The Last of Us II was one of the most anticipated video game releases in the last 7 years that have passed since the highly successful first part. It became a huge hit, earned the love of millions of fans and critics alike, and received an incredible number of awards – it even stands to be the game of the decade. Sure enough, fans expected nothing less from the follow-up chapter, so TLOU 2 had to maintain the same level – either that or be even better.

How did it do? Well, according to the players, not so splendidly – 5.6 out of 10 on Metacritic is hardly an excellent result, even despite the critics seem to have loved it. How could it possibly happen that it failed so many expectations? I guess the reason is that…

Whoa. Whoa, whoa, whoa.
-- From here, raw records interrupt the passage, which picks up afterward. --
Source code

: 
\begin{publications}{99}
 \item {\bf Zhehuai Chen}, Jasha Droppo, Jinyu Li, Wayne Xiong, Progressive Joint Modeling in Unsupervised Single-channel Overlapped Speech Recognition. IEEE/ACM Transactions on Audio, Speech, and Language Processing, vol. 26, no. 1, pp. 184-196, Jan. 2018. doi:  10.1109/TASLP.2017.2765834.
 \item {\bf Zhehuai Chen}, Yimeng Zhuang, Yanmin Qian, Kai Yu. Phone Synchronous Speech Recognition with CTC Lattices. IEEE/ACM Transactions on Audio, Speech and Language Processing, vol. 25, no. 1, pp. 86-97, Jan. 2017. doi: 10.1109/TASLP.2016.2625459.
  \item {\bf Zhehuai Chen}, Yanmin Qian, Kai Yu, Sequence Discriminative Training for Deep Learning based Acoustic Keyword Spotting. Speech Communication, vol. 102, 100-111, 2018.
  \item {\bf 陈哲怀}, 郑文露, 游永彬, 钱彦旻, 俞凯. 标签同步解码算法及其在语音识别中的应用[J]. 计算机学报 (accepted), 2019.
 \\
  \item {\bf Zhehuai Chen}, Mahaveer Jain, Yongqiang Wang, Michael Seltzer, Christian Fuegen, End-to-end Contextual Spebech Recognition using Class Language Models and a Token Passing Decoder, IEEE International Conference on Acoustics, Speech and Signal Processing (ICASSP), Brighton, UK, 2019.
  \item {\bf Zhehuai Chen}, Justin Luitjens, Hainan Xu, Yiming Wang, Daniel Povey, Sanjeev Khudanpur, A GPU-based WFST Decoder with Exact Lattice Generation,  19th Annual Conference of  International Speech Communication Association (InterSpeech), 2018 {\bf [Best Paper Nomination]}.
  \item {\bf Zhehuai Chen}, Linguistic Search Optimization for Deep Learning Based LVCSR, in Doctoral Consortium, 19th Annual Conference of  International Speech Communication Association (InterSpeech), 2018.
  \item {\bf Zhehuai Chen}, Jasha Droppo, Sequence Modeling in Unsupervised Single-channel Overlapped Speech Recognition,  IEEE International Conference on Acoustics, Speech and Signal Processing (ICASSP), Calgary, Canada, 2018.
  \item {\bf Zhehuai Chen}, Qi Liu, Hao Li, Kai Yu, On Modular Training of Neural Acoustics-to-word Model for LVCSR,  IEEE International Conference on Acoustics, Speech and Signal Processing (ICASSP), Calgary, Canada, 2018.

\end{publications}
We will halt a bit here with a little disclaimer: assessing the further story of Ellie and Joel in itself is a bit of a stretch for this blog as we usually talk about marketing and designs – a branding case study, so to speak. Additionally, as much as I love playing games (and still think that my PS4 was one of the best purchases I’ve ever made), I am no professional critic. What I can do, however, is to discuss the game’s marketing strategy. For such a huge event in the gaming industry, developers really should have gone all-in and make sure every single soul on earth knows their blockbuster is released. I should tell you at once: the review will be totally SPOILER-FREE as it will only mildly touch the characters and will focus mostly on Naughty Dog’s efforts to make the game as big of a hit as the first part. Side note: I have not played the game yet and know almost nothing about the Last of Us 2 plot, so it will be doubly fun to revisit the whole thing and build up my expectations and assumptions before I actually take the controller to my hands. 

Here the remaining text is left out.